Trader is transferred from Brooklyn's detention centre to FBI custody after reporting he was threatened
Zarrab was arrested in March 2016 by the FBI on accusations of fraud, money-laundering and of having helped Iranian government evade sanctions (AA)

A Turkish-Iranian gold trader testifying for US prosecutors in a criminal trial involving sanctions against Iran said on Thursday that he was removed from a New York federal jail after another inmate threatened to kill him for cooperating with authorities.

"He said that he had received instructions to kill because I was cooperating," the trader, Reza Zarrab, told jurors in a Manhattan courtroom. He did not identify the person or say when the threat was made. The US Bureau of Prisons did not immediately respond to a request for comment.

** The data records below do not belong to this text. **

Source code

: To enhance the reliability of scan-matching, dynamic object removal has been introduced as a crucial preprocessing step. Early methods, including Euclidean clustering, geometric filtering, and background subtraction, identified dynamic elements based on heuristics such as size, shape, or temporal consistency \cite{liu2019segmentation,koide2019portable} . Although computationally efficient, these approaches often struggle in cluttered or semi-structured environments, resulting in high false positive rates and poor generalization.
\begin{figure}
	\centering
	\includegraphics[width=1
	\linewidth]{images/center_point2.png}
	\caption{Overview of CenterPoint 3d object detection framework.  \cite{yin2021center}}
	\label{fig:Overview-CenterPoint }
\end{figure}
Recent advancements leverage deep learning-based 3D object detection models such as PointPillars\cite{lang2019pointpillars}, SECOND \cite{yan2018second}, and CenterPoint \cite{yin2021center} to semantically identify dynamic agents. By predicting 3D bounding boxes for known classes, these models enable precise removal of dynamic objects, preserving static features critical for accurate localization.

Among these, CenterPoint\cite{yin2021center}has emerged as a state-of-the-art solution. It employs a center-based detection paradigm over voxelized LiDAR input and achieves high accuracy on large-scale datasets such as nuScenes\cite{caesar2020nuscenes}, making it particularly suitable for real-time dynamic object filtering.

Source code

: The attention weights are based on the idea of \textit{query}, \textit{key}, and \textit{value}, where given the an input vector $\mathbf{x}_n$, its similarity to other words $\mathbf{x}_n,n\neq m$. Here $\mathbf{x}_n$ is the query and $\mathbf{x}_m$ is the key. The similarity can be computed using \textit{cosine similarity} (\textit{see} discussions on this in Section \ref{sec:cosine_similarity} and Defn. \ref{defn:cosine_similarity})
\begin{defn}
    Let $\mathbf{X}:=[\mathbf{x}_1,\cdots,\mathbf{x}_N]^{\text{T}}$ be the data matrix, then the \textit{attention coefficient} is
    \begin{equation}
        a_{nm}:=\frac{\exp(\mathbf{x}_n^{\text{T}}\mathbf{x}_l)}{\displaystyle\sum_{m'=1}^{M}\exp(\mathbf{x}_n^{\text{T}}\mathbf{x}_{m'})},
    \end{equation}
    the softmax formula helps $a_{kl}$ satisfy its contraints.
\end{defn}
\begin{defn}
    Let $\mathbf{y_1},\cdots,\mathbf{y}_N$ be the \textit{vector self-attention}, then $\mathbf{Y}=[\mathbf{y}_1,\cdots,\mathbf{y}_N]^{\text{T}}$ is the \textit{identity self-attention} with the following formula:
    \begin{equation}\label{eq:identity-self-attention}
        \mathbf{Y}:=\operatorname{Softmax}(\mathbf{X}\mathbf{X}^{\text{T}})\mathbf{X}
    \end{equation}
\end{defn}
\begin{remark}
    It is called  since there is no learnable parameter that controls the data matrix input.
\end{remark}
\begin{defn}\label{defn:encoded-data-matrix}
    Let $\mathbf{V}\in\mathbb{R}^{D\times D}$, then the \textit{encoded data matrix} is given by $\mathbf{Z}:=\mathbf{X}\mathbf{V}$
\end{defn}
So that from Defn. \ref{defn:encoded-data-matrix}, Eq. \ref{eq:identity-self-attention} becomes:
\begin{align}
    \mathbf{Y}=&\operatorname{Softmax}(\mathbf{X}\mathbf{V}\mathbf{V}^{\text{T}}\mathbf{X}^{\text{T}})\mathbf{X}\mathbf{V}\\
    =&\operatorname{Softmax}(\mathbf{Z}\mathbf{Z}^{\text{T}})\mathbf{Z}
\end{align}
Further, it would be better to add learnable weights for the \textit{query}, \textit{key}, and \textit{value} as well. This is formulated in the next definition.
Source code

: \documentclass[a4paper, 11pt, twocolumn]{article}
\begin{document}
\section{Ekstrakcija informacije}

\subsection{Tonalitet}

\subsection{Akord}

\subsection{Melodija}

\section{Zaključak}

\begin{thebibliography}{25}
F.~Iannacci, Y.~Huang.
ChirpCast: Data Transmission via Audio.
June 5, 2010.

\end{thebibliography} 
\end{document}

Zarrab said that after the encounter, he was transferred from Brooklyn, New York's Metropolitan Detention Centre to the custody of the Federal Bureau of Investigation.

The account came near the end of Zarrab's testimony, which began last Wednesday and concluded on Thursday afternoon.

Meanwhile, Zarrab has been accused of sexually assaulting a cellmate, according to a lawsuit filed on Wednesday.

According to the suit, Ivorian inmate Faouzi Jaber alleges the Turkish-Iranian gold trader sexually assaulted him while they shared a cell in a Manhattan federal prison between November 2016 and March of this year.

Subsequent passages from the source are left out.